Napier can finally be named today over the fraud after the Supreme Court rejected an application by his latest employer - a land development company - to permanently suppress his name to protect the company’s reputation.
The company’s name, however, remains suppressed, after it claimed it would suffer adverse publicity if linked to Napier’s convictions.
Justice Timothy Brewer had earlier ruled Napier’s name should be revealed for the sake of open justice and to protect the public from him in any future business dealings.
Brewer said the company knew the man could face police charges when it hired him but “took the risk”.
Napier was a successful real estate agent working for Bayleys when two civil court decisions in 2015 and 2016 found he had earlier “misappropriated” more than $1 million during his time at the rest home.
The industry watchdog declined to renew his real estate licence in 2016, saying he lacked the requisite honesty and integrity to practice real estate before he successfully appealed the decision.
He argued there was no “proven dishonesty”, but lost suppression at the real estate tribunal, quit the profession, and was subsequently charged by police.
Napier defrauded the rest home while employed as administration manager from 2005 to 2012. He was responsible for paying expenses and preparing financial records.
His High Court trial heard he diverted huge sums of money towards personal expenses such as school fees, Sky TV subscriptions and gym memberships, and to pay contractors working on his and his wife’s dream lifestyle home in Warkworth.
The Herald has been following Napier’s case for six years but this is the first time he can be named.

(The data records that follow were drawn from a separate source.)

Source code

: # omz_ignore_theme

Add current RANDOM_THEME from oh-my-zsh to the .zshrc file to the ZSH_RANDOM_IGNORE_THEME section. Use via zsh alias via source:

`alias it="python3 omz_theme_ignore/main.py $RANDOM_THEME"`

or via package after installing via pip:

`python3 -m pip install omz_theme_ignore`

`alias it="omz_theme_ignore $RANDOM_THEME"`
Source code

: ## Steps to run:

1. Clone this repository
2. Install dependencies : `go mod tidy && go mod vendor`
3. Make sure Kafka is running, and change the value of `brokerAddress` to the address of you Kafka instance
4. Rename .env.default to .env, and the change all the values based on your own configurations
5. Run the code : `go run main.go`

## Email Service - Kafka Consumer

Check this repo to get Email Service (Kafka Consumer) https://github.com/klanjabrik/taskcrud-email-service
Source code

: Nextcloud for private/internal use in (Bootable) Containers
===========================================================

Torbay Rest Home director and former friend Mike Single said Napier’s story could finally be told after an 11-year fight for justice.
He described Napier as a “liar and a thief without conscience”.
“The process to achieve justice has been challenging, expensive and emotionally demanding. We have had to fight to throw light on the conduct in the face of a system that provided protection in numerous suppression orders being granted.
“We believe there is a real need to review suppression laws and a change to the attitude to fraud and combating it.”
Single said police were not resourced for the complexities of fraud cases.
Napier’s ongoing suppression had exposed the public, real estate industry, finance sector and legal fraternity “to a person that is completely dishonest”, Single claimed.
“We believe the professional authorities have failed to protect the public and the consequences are as yet not fully understood.
“Justice has been served but the bigger question is why is it so hard and challenging and why is there so much protection for the perpetrator?”
During an earlier Herald interview, Napier denied any wrongdoing.
“We didn’t do it. It was an interpretation of a very poor management structure, which the court referred to and the judge found on a no-guilt basis that there was money owed.”
He denied public safety had been compromised through his role as a real estate agent and said there’d been no complaints about his professional work as an agent.
“I don’t deal with money ... so I don’t believe anybody was put at risk.”
At the time, Bayleys said Napier’s professional conduct had been carefully monitored - including random audits and access to his deleted emails - and he’d performed his commitments to a “high professional standard”.
The Herald has sought comment from Bayleys after today’s suppression decision.
After being convicted last year, Napier abandoned his suppression bid ahead of his October sentencing, but the land development company lodged an application for leave to appeal to the Supreme Court.
The just-released decision said the company employed Napier from 2017.
“At the time he was employed, Mr Napier informed the applicants that he had been the subject of civil proceedings by the victim of the frauds and also alerted them to the possibility that he may be charged with criminal offending in relation to the frauds.